Robert Strike and Julie Loblinzk have mild intellectual disabilities and raised three children including Brad, 20, and Cassandra, 18. When Robert and Julie first started a family, some of their friends told them they shouldn’t have children as it would be 'like a child raising a child." But Brad and Cassandra say they had a good, 'ordinary" upbringing. Robert and Julie say they used to worry that child protection would remove their kids but this never eventuated.
Robyn Miller is a caseworker with the Victorian Department of Human Services. She assesses and investigates some of the department’s most complex cases of child protection and helps decide what’s in the child’s best interests. Robyn says there are lots of reasons why parents with intellectual disabilities become involved with her department, beyond the actual disability itself. The parent might also have a mental health problem or have a partner who is violent.

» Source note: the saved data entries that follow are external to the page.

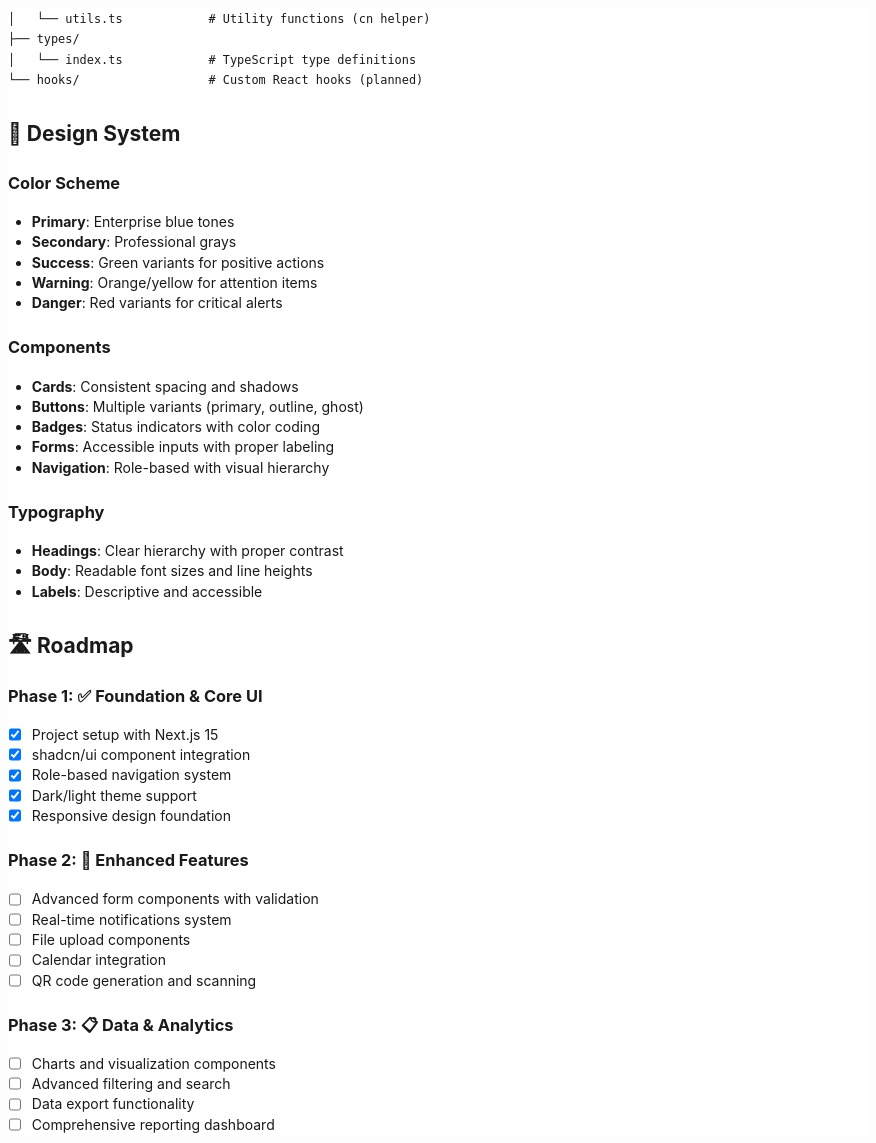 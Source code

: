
 ```
│   └── utils.ts            # Utility functions (cn helper)
├── types/
│   └── index.ts            # TypeScript type definitions
└── hooks/                  # Custom React hooks (planned)
```

## 🎨 Design System

### Color Scheme
- **Primary**: Enterprise blue tones
- **Secondary**: Professional grays
- **Success**: Green variants for positive actions
- **Warning**: Orange/yellow for attention items
- **Danger**: Red variants for critical alerts

### Components
- **Cards**: Consistent spacing and shadows
- **Buttons**: Multiple variants (primary, outline, ghost)
- **Badges**: Status indicators with color coding
- **Forms**: Accessible inputs with proper labeling
- **Navigation**: Role-based with visual hierarchy

### Typography
- **Headings**: Clear hierarchy with proper contrast
- **Body**: Readable font sizes and line heights
- **Labels**: Descriptive and accessible

## 🛣️ Roadmap

### Phase 1: ✅ **Foundation & Core UI**
- [x] Project setup with Next.js 15
- [x] shadcn/ui component integration
- [x] Role-based navigation system
- [x] Dark/light theme support
- [x] Responsive design foundation

### Phase 2: 🚧 **Enhanced Features**
- [ ] Advanced form components with validation
- [ ] Real-time notifications system
- [ ] File upload components
- [ ] Calendar integration
- [ ] QR code generation and scanning

### Phase 3: 📋 **Data & Analytics**
- [ ] Charts and visualization components
- [ ] Advanced filtering and search
- [ ] Data export functionality
- [ ] Comprehensive reporting dashboard
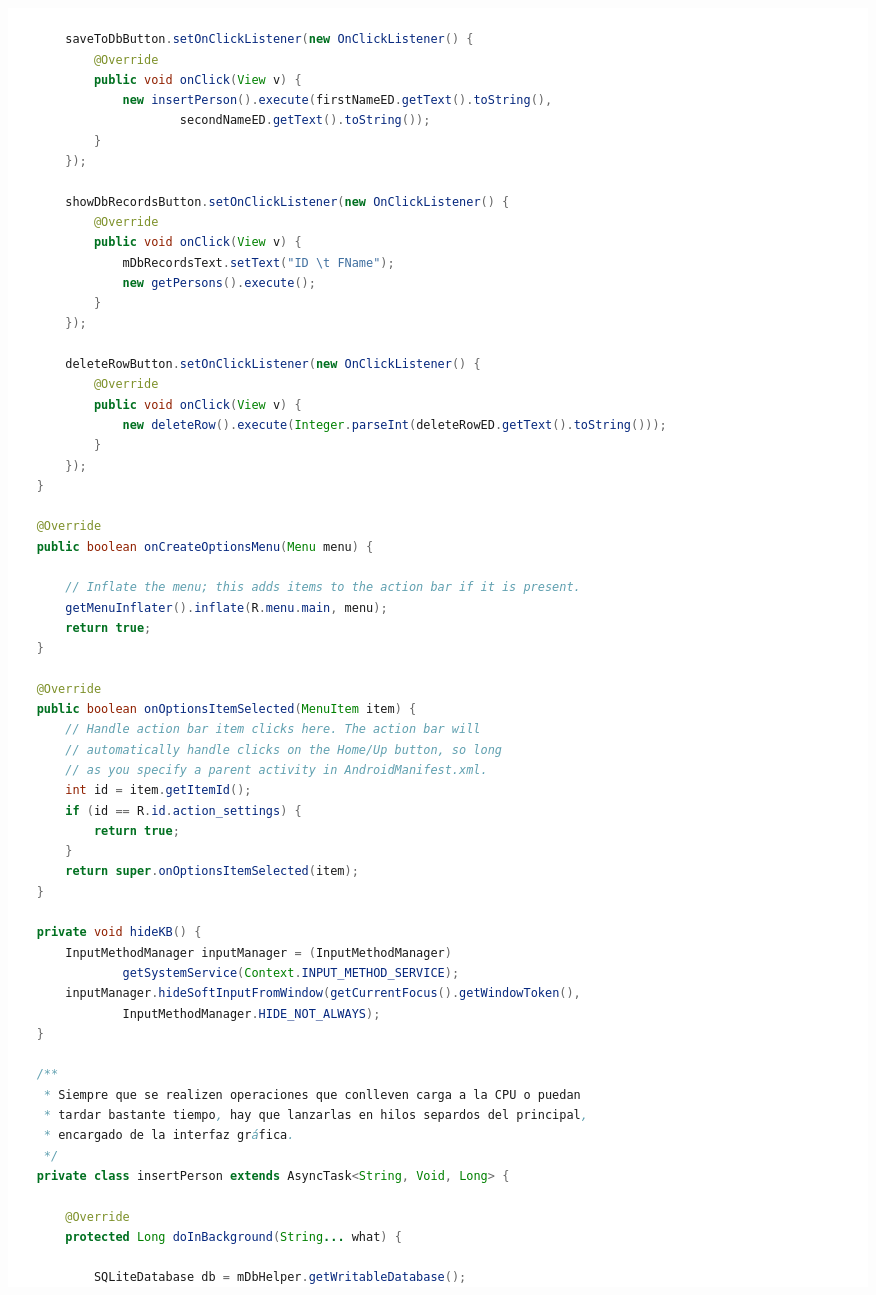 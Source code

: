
 ```java

        saveToDbButton.setOnClickListener(new OnClickListener() {
            @Override
            public void onClick(View v) {
                new insertPerson().execute(firstNameED.getText().toString(),
                        secondNameED.getText().toString());
            }
        });

        showDbRecordsButton.setOnClickListener(new OnClickListener() {
            @Override
            public void onClick(View v) {
                mDbRecordsText.setText("ID \t FName");
                new getPersons().execute();
            }
        });

        deleteRowButton.setOnClickListener(new OnClickListener() {
            @Override
            public void onClick(View v) {
                new deleteRow().execute(Integer.parseInt(deleteRowED.getText().toString()));
            }
        });
    }

    @Override
    public boolean onCreateOptionsMenu(Menu menu) {

        // Inflate the menu; this adds items to the action bar if it is present.
        getMenuInflater().inflate(R.menu.main, menu);
        return true;
    }

    @Override
    public boolean onOptionsItemSelected(MenuItem item) {
        // Handle action bar item clicks here. The action bar will
        // automatically handle clicks on the Home/Up button, so long
        // as you specify a parent activity in AndroidManifest.xml.
        int id = item.getItemId();
        if (id == R.id.action_settings) {
            return true;
        }
        return super.onOptionsItemSelected(item);
    }

    private void hideKB() {
        InputMethodManager inputManager = (InputMethodManager)
                getSystemService(Context.INPUT_METHOD_SERVICE);
        inputManager.hideSoftInputFromWindow(getCurrentFocus().getWindowToken(),
                InputMethodManager.HIDE_NOT_ALWAYS);
    }

    /**
     * Siempre que se realizen operaciones que conlleven carga a la CPU o puedan
     * tardar bastante tiempo, hay que lanzarlas en hilos separdos del principal,
     * encargado de la interfaz gráfica.
     */
    private class insertPerson extends AsyncTask<String, Void, Long> {

        @Override
        protected Long doInBackground(String... what) {

            SQLiteDatabase db = mDbHelper.getWritableDatabase();
``` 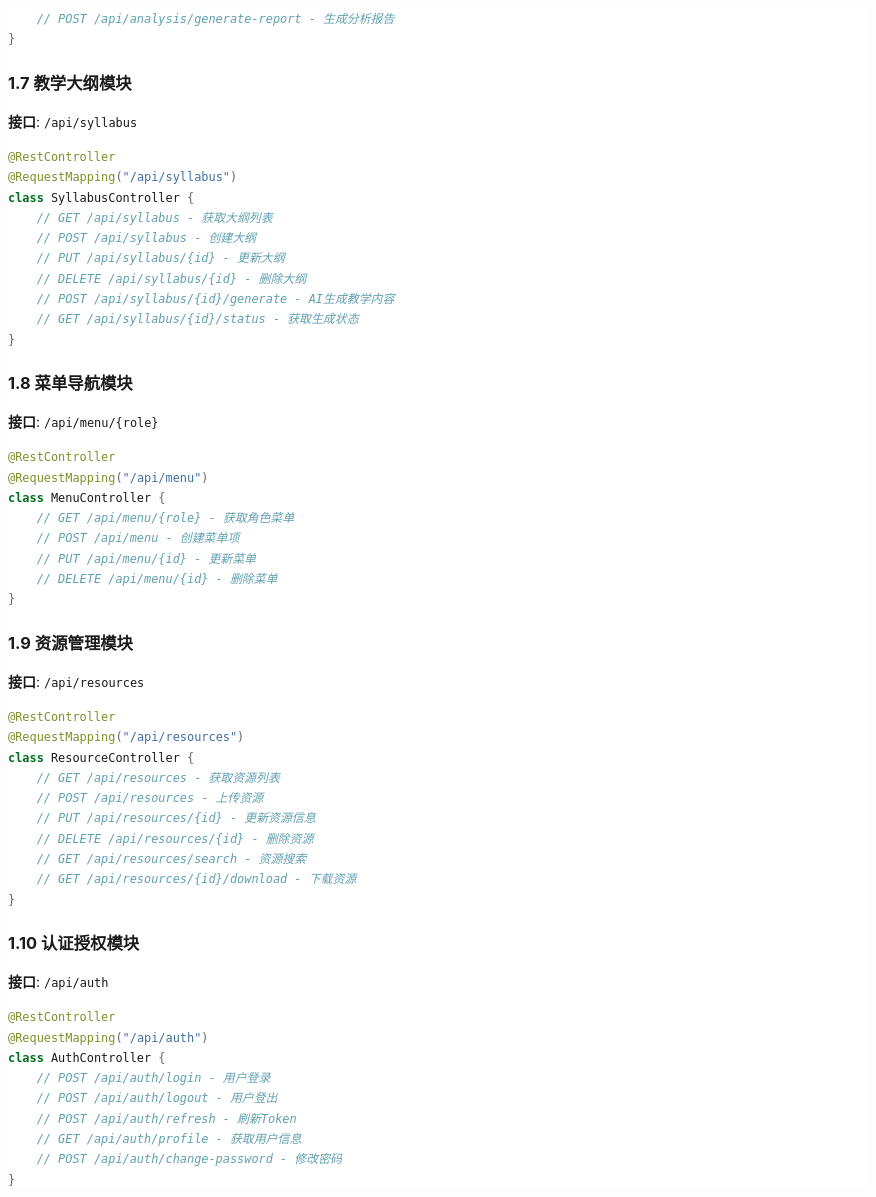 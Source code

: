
 ```kotlin
    // POST /api/analysis/generate-report - 生成分析报告
}
```

### 1.7 教学大纲模块
**接口**: `/api/syllabus`
```kotlin
@RestController
@RequestMapping("/api/syllabus")
class SyllabusController {
    // GET /api/syllabus - 获取大纲列表
    // POST /api/syllabus - 创建大纲
    // PUT /api/syllabus/{id} - 更新大纲  
    // DELETE /api/syllabus/{id} - 删除大纲
    // POST /api/syllabus/{id}/generate - AI生成教学内容
    // GET /api/syllabus/{id}/status - 获取生成状态
}
```

### 1.8 菜单导航模块
**接口**: `/api/menu/{role}`
```kotlin
@RestController
@RequestMapping("/api/menu")
class MenuController {
    // GET /api/menu/{role} - 获取角色菜单
    // POST /api/menu - 创建菜单项
    // PUT /api/menu/{id} - 更新菜单
    // DELETE /api/menu/{id} - 删除菜单
}
```

### 1.9 资源管理模块  
**接口**: `/api/resources`
```kotlin
@RestController
@RequestMapping("/api/resources") 
class ResourceController {
    // GET /api/resources - 获取资源列表
    // POST /api/resources - 上传资源
    // PUT /api/resources/{id} - 更新资源信息
    // DELETE /api/resources/{id} - 删除资源
    // GET /api/resources/search - 资源搜索
    // GET /api/resources/{id}/download - 下载资源
}
```

### 1.10 认证授权模块
**接口**: `/api/auth`
```kotlin
@RestController
@RequestMapping("/api/auth")
class AuthController {
    // POST /api/auth/login - 用户登录
    // POST /api/auth/logout - 用户登出
    // POST /api/auth/refresh - 刷新Token
    // GET /api/auth/profile - 获取用户信息
    // POST /api/auth/change-password - 修改密码
}
```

Maree Walk is the chief executive of Community Services in NSW. She says the sole focus of her department is on whether the child is getting the care they need. She says intellectual disability is not, of itself, seen as a risk factor in child protection assessments. Maree says Community Services sometimes receives phone calls from members of the general public who have made judgements about children whose parents have an intellectual disability.
Professor Gwynnyth Llewellyn says parents with intellectual disabilities are over-represented in child protection cases. She believes parents with intellectual disability are judged far more harshly than other parents. Gwynnyth is the Director of the Centre for Disability Research and Policy at the University of Sydney.
Margaret Spencer helps parents going through child protection cases. She says parents with intellectual disability end up being discriminated against because they don’t have the support services they need to adequately look after their kids. Margaret works at the Intellectual Disability Rights Service. She also has two adult foster daughters with intellectual disabilities who have children of their own.